▸ **What to do**
Scan the lines below for "harvested"; report the number of lines that contain it, and only that.

─── Available records ───

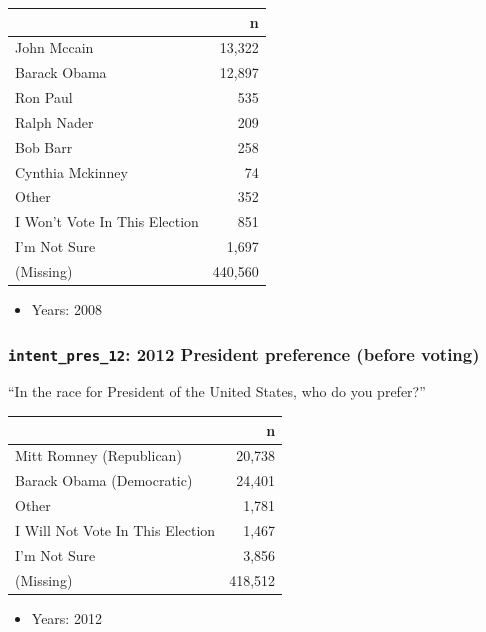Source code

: \documentclass[10pt,article,oneside]{memoir}
\theoremstyle{definition}
\begin{document}
\begin{table}[H]
\centering
\begin{tabular}{lr}
\toprule
 & n\\
\midrule
John Mccain & 13,322\\
Barack Obama & 12,897\\
Ron Paul & 535\\
Ralph Nader & 209\\
Bob Barr & 258\\
Cynthia Mckinney & 74\\
Other & 352\\
I Won't Vote In This Election & 851\\
I'm Not Sure & 1,697\\
(Missing) & 440,560\\
\bottomrule
\end{tabular}
\end{table}

\begin{itemize}
\tightlist
\item
  Years: 2008
\end{itemize}

\hypertarget{intent_pres_12-2012-president-preference-before-voting}{%
\subsubsection{\texorpdfstring{\texttt{intent\_pres\_12}: 2012 President
preference (before
voting)}{intent\_pres\_12: 2012 President preference (before voting)}}\label{intent_pres_12-2012-president-preference-before-voting}}

``In the race for President of the United States, who do you prefer?''

\begin{table}[H]
\centering
\begin{tabular}{lr}
\toprule
 & n\\
\midrule
Mitt Romney (Republican) & 20,738\\
Barack Obama (Democratic) & 24,401\\
Other & 1,781\\
I Will Not Vote In This Election & 1,467\\
I'm Not Sure & 3,856\\
(Missing) & 418,512\\
\bottomrule
\end{tabular}
\end{table}

\begin{itemize}
\tightlist
\item
  Years: 2012
\end{itemize}
\end{document}
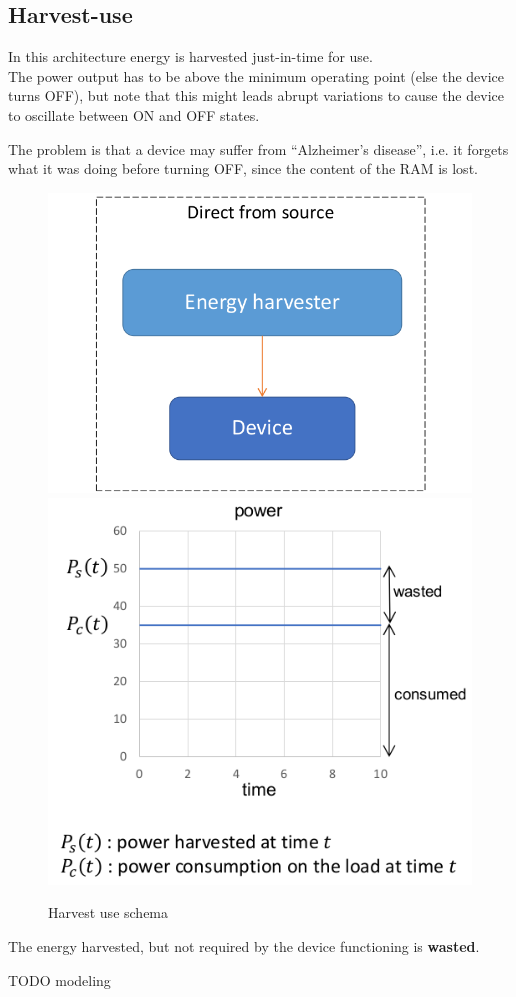 \subsection{Harvest-use}
\begin{paracol}{2}

   In this architecture energy is harvested just-in-time for use.\\
   The power output has to be above the minimum operating point (else the device turns OFF), 
   but note that this might leads abrupt variations to cause the device to oscillate between ON and OFF states.
   
   The problem is that a device may suffer from ``Alzheimer's disease'', i.e. it forgets what it was doing before turning OFF, since the content of the RAM is lost.
   
   \switchcolumn
   
   \begin{figure}[htbp]
      \centering
      \includegraphics[width=0.45\columnwidth]{images/harvestuse1.png}
      \includegraphics[width=0.45\columnwidth]{images/harvestuse2.png}
      \caption{Harvest use schema}
      \label{fig:harvestuse}
   \end{figure}
\end{paracol}

The energy harvested, but not required by the device functioning is \textbf{wasted}.

TODO modeling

───

▸ **Result**
2